Data extracted from a collection:
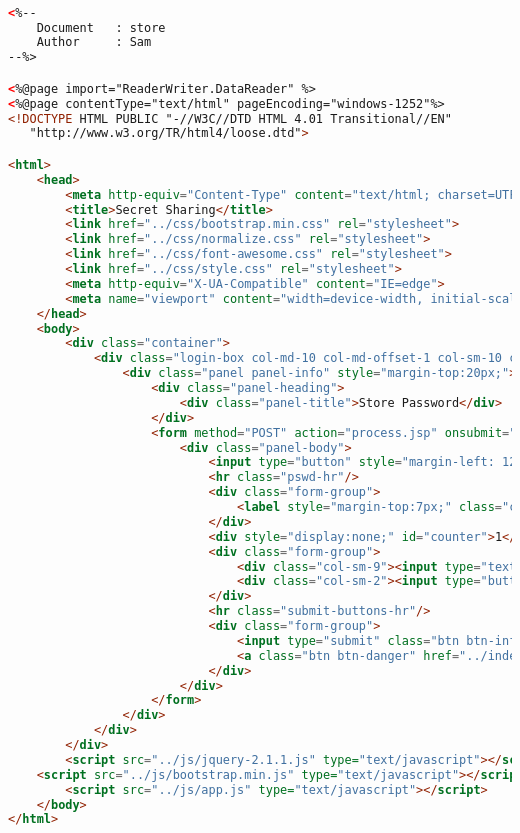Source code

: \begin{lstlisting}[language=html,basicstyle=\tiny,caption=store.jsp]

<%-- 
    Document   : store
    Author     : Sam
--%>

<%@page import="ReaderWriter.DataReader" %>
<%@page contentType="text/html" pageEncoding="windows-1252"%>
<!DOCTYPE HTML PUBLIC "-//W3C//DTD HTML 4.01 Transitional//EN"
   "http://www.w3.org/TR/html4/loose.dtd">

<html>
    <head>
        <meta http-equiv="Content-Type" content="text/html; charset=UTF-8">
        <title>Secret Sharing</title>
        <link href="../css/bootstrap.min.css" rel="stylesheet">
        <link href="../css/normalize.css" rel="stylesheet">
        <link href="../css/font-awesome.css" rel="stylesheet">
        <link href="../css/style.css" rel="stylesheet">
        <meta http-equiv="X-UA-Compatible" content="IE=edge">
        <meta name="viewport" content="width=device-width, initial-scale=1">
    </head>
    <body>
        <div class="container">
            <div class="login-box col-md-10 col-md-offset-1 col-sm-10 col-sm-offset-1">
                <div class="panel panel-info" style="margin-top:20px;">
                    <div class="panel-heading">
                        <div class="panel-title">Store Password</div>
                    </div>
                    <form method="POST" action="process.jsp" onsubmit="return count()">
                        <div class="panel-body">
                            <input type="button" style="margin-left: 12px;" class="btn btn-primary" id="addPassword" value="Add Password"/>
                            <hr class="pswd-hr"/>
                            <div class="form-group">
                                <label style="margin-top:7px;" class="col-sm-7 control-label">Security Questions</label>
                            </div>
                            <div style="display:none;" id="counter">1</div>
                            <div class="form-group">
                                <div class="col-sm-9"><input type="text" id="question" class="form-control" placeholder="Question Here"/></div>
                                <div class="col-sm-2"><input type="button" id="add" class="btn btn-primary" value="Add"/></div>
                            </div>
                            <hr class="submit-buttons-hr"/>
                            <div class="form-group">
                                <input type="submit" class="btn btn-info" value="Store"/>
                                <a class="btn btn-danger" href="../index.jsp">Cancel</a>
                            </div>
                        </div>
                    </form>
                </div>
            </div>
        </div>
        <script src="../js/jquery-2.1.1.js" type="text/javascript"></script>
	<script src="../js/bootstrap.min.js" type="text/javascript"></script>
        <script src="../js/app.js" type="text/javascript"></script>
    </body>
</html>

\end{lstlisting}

---

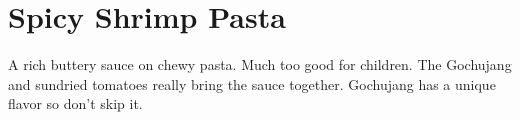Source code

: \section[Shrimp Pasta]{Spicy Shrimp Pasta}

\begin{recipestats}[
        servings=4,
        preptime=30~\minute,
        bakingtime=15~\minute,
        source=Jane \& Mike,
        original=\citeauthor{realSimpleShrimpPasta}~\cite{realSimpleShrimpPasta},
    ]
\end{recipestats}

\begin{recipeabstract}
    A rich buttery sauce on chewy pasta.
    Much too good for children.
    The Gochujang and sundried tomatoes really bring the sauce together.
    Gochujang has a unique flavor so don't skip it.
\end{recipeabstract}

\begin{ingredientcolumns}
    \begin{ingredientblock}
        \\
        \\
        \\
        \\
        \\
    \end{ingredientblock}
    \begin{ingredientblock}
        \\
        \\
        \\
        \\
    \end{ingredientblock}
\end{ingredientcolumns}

--

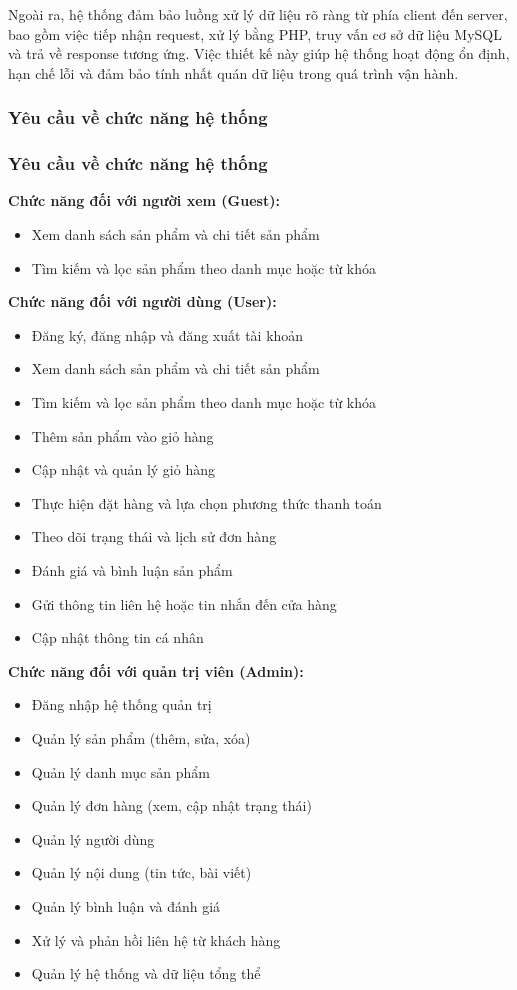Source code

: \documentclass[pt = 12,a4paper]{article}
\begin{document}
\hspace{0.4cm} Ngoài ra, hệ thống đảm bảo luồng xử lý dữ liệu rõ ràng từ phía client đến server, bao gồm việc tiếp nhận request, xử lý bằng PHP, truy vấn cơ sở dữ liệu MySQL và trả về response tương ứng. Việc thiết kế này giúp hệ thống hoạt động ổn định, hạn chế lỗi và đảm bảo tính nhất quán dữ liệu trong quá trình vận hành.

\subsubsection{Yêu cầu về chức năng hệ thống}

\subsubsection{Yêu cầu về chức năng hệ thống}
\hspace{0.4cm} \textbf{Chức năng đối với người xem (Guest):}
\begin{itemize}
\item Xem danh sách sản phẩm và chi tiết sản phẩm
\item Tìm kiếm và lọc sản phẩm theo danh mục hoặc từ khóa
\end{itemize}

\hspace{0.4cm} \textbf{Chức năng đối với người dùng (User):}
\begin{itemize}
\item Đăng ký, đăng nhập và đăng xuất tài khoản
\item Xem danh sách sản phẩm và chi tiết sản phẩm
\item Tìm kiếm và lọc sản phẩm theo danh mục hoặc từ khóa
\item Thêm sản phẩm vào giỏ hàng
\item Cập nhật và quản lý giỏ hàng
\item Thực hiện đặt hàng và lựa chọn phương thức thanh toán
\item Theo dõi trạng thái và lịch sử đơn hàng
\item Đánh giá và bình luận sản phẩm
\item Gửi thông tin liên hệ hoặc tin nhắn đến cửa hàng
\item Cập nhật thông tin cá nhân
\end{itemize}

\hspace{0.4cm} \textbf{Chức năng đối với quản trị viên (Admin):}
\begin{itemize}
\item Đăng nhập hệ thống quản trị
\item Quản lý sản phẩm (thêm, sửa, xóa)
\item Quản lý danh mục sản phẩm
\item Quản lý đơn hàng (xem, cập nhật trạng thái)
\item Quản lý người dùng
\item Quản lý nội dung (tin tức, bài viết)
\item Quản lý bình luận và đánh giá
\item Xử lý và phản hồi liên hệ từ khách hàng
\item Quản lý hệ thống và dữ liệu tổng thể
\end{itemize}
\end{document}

What is being asked ->
Say, as a bare number, how many lines in the entries above include the string "equiv".

Exercise solution ->
2